日本側も外務省のホームページで、志水特命全権公使が、劉勁松局長から日米首脳会談と(クアッドでの)日米豪印首脳会合に関する申入れを受けたと発表。日本の立場に基づき「中国側の申入れは受け入れられない」と反論したうえで、一方的な中国側の行動に対して懸念を表明し、適切な行動を強く求めたと説明した。
また、在日中国大使館も24日、公式ホームページに記者との一問一答の記事を掲載した。
記事では「日米指導者の会談と日米共同声明は悪意をもって中国に関する議題をもてあそび、中国をゆえなく非難し、中国の内政に乱暴に干渉し、国際法と国際関係の基本準則に重大に違反し、中国の主権、安全、発展の利益を重大に損なった」と日米首脳を非難。
また、バイデン大統領が台湾防衛に関与すると発言したことには「台湾は中国の領土の一部であり、台湾問題は中国の主権と領土保全に関わる。中国の核心の利益に関わることに外部勢力のいかなる干渉も容認しない」と従来の主張を繰り返して反論した。
日米主導の「中国包囲網」と反発か
23日の日米首脳会談後の記者会見で岸田文雄首相は「東・南シナ海における力を背景とした現状変更の試みに強く反対すること、人権問題を含めた中国をめぐる諸課題への対応に引き続き日米で緊密に連携していくことなどで一致した」と述べ、日米で協力して中国に対抗していく姿勢を見せた。
また、経済連携の面でも、首相はバイデン大統領が唱える「インド太平洋経済枠組み(IPEF)」を歓迎し、日本も参加することを表明した。
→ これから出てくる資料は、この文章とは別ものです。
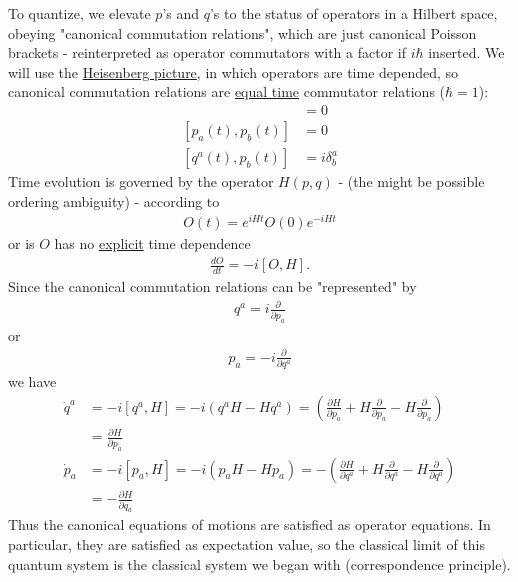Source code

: \documentclass{article}
\begin{document}
To quantize, we elevate $p$'s and $q$'s to the status of operators in a Hilbert space, obeying "canonical commutation relations", which are just canonical Poisson brackets - reinterpreted as operator commutators with a factor if $i\hbar$ inserted. We will use the \underline{Heisenberg picture}, in which operators are time depended, so canonical commutation relations are \underline{equal time} commutator relations ($\hbar=1$):
\begin{align}
[q^a(t),q^b(t)]&=0\\
[p_a(t),p_b(t)]&=0\\
[q^a(t),p_b(t)]&=i\delta^a_b
\end{align}
Time evolution is governed by the operator $H(p,q)$ - (the might be possible ordering ambiguity) - according to
\begin{align}
O(t)=e^{iHt}O(0)e^{-iHt}
\end{align}
or is $O$ has no \underline{explicit} time dependence
\begin{align}
\frac{dO}{dt}=-i[O,H].
\end{align}
Since the canonical commutation relations can be "represented" by
\begin{align}
q^a=i\frac{\partial}{\partial p_a}
\end{align}
or
\begin{align}
p_a=-i\frac{\partial}{\partial q^a}
\end{align}
we have
\begin{align}
\dot{q}^a&=-i[q^a,H]=-i(q^aH-Hq^a)=\left(\frac{\partial H}{\partial p_a}+H\frac{\partial}{\partial p_a}-H\frac{\partial}{\partial p_a}\right)\\
&=\frac{\partial H}{\partial p_a}\\
\dot{p}_a&=-i[p_a,H]=-i(p_aH-Hp_a)=-\left(\frac{\partial H}{\partial q^a}+H\frac{\partial}{\partial q^a}-H\frac{\partial}{\partial q^a}\right)\\
&=-\frac{\partial H}{\partial q_a}
\end{align}
Thus the canonical equations of motions are satisfied as operator equations. In particular, they are satisfied as expectation value, so the classical limit of this quantum system is the classical system we began with (correspondence principle).
\end{document}

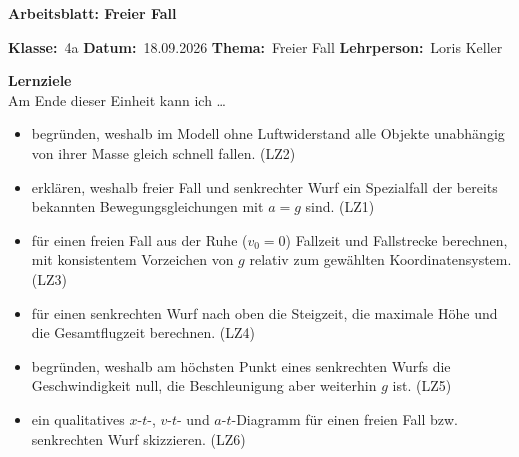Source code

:\documentclass[addpoints,11pt,a4paper]{exam}
\newcommand{\Kopfzeile}[4]{%
  \begin{titlebox}
    {\color{white}\sffamily\bfseries\Large #4}
  \end{titlebox}
  \vspace{0.5em}
  \noindent\textbf{Klasse:}~#1 \hfill \textbf{Datum:}~#2 \hfill \textbf{Thema:}~#3
    \hfill \textbf{Lehrperson:}~Loris Keller
  \vspace{0.8em}
  \lhead{\textcolor{darkgray}{#3}}
  \rhead{\textcolor{darkgray}{#4}}
}
\newcommand{\Klasse}{4a}
\newcommand{\Datum}{18.09.2026}
\newcommand{\Thema}{Freier Fall}
\newcommand{\ArbeitsblattTitel}{Arbeitsblatt: Freier Fall}
\begin{document}
\Kopfzeile{\Klasse}{\Datum}{\Thema}{\ArbeitsblattTitel}

\begin{infobox}
\textbf{Lernziele}\\
Am Ende dieser Einheit kann ich \dots
\begin{itemize}[leftmargin=1.2cm,itemsep=0.25em]
  \item begründen, weshalb im Modell ohne Luftwiderstand alle Objekte unabhängig von ihrer Masse gleich schnell fallen. (LZ2)
  \item erklären, weshalb freier Fall und senkrechter Wurf ein Spezialfall der bereits bekannten Bewegungsgleichungen mit $a=g$ sind. (LZ1)
  \item für einen freien Fall aus der Ruhe ($v_0=0$) Fallzeit und Fallstrecke berechnen, mit konsistentem Vorzeichen von $g$ relativ zum gewählten Koordinatensystem. (LZ3)
  \item für einen senkrechten Wurf nach oben die Steigzeit, die maximale Höhe und die Gesamtflugzeit berechnen. (LZ4)
  \item begründen, weshalb am höchsten Punkt eines senkrechten Wurfs die Geschwindigkeit null, die Beschleunigung aber weiterhin $g$ ist. (LZ5)
  \item ein qualitatives $x$-$t$-, $v$-$t$- und $a$-$t$-Diagramm für einen freien Fall bzw. senkrechten Wurf skizzieren. (LZ6)
\end{itemize}
\end{infobox}
\end{document}

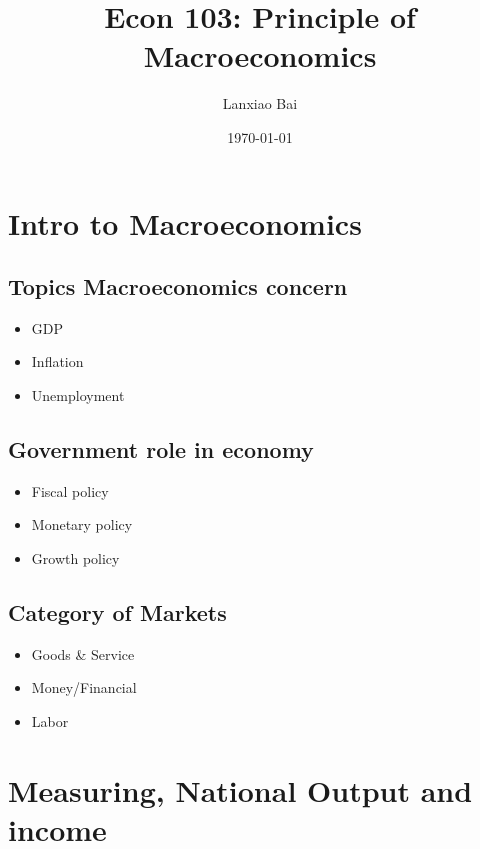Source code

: \documentclass[11pt]{article}
\title{Econ 103: Principle of Macroeconomics}
\author{Lanxiao Bai}
\date{\today}
\begin{document}
\maketitle
\newpage
\tableofcontents
\newpage

\section{Intro to Macroeconomics}
\subsection{Topics Macroeconomics concern}
    \begin{itemize}
        \item GDP
        \item Inflation
        \item Unemployment
    \end{itemize}
\subsection{Government role in economy}
    \begin{itemize}
        \item Fiscal policy 
        \item Monetary policy
        \item Growth policy
    \end{itemize}
\subsection{Category of Markets}
    \begin{itemize}
        \item Goods \& Service
        \item Money/Financial
        \item Labor
    \end{itemize}

\section{Measuring, National Output and income}
\end{document}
米国は、IPEFによって中国に対抗し、アジアでのサプライチェーンの再構築やデジタル貿易のルールづくりを進める狙いがあるとされている。
日米とオーストラリア、インド4カ国の協力枠組みであるクアッドの首脳会合でも、4カ国は中国の台頭を念頭に「あらゆる威圧的、挑発的、一方的な行動に強く反対する」ことを確認。インド太平洋地域のインフラ整備に支援や投資を目指す方針を示した。
巨大経済圏構想「一帯一路」を推し進め、途上国への影響拡大を図る中国の目には、今回の日米首脳会談やクアッド首脳会合が、日米主導での中国包囲網の足がかりと映っているのは間違いないだろう。
これらの緊張が「第二のウクライナ」を招くのでは、という懸念もある。日本外交は難しいバランスが求められている。